We talked for around 30 minutes. It was the same old technique used by Egyptian police to blackmail passersby on the road. The idea as I learned from earlier encounters was that the security personnel would use threats of time wasting and hassles in order for you to bribe them. 
The officer held on to the alcohol bottle, and said that he had to destroy it. He said he’d pour it all out to show us that he was actually getting rid of it. What did he think we were suspicious of? Whatever suspicions we may have not have of him trying to take this bottle for him and his buddies were asserted.
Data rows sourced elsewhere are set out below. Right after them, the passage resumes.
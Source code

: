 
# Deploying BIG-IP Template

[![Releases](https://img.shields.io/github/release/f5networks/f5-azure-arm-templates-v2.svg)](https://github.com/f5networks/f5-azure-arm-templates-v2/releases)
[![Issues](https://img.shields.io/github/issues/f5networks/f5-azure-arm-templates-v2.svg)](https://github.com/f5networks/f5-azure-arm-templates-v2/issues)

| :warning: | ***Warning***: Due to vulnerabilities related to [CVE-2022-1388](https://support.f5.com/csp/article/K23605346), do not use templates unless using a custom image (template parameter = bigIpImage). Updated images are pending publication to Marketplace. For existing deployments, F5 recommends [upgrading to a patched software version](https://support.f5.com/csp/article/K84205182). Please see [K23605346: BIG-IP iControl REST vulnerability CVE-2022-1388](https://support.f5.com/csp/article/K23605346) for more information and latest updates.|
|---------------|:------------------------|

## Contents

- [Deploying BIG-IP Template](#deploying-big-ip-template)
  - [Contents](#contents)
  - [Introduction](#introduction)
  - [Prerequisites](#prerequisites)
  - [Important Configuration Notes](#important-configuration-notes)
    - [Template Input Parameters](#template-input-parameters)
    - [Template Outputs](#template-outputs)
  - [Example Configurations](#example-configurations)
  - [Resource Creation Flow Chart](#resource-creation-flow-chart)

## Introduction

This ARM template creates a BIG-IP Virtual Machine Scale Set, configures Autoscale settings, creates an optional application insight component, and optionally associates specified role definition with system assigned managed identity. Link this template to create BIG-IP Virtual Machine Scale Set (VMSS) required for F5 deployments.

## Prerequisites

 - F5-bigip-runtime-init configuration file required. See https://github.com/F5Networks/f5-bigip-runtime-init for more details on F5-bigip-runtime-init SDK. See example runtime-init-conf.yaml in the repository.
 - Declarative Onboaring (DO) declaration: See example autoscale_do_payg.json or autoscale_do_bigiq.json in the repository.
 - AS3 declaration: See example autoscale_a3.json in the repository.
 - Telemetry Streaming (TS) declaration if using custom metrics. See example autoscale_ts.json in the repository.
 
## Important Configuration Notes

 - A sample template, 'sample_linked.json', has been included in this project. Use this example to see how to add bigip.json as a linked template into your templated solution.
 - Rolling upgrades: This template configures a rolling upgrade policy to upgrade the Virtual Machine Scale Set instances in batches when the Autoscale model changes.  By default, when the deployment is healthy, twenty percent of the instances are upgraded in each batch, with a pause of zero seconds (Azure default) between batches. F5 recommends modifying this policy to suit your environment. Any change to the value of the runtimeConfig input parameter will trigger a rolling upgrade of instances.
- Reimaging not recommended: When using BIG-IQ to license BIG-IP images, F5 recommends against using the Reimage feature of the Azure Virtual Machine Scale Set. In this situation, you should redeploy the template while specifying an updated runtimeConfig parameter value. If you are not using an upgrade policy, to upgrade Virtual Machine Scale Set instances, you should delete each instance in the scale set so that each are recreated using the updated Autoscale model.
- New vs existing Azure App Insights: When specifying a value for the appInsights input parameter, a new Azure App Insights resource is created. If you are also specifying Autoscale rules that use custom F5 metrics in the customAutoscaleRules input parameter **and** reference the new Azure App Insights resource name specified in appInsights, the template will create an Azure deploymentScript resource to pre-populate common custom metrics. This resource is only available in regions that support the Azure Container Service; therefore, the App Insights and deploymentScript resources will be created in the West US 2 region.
I explained to my Australian friend what was going on and translated some of the conversation.
Me and my Egyptian friend quarreled and were intent on not allowing this abuse of power. Many words were exchanged. Despite the absurdity of the situation, I noticed that the army officers were still new at this. They exerted too much effort searching the car, something the police would have been more efficient at. They also couldn’t maintain that balance between power and abuse. They were too civil at times and too threatening at times. 
In a few months, they would perfect these attacks. After enough abuses they would find out that they need to exert less effort searching the cars, they need to be less tense when issuing threats and they would get what they wanted easily from those who cared more for their time than they cared for the rule of law. 
I knew that the price for my time was the bottle, and it’s a price I would be willing to pay in different circumstances. But with that price, I would have given up my rights and the rule of law which I wasn’t willing to give away. I was ready to wait it out and perhaps even risk the chance of facing military prosecution with falsified charges because I didn’t want to willingly give up my right and succumb to military extortion.
My Australian friend had stood at a distance and hadn’t engaged the officers in any conversation. 
“This is ridiculous,” she finally said addressing the officer in English. 
“No this is not ridiculous,” responded the officer looking surprised. I was surprised too, for other reasons. I had not expected the officer to understand the word ‘ridiculous’ and hadn’t expected him to respond in English.
He then stood there for five seconds trying to find the words to convince her of his position, but found none. He then handed her the cheap bottle saying, “A gift for you.”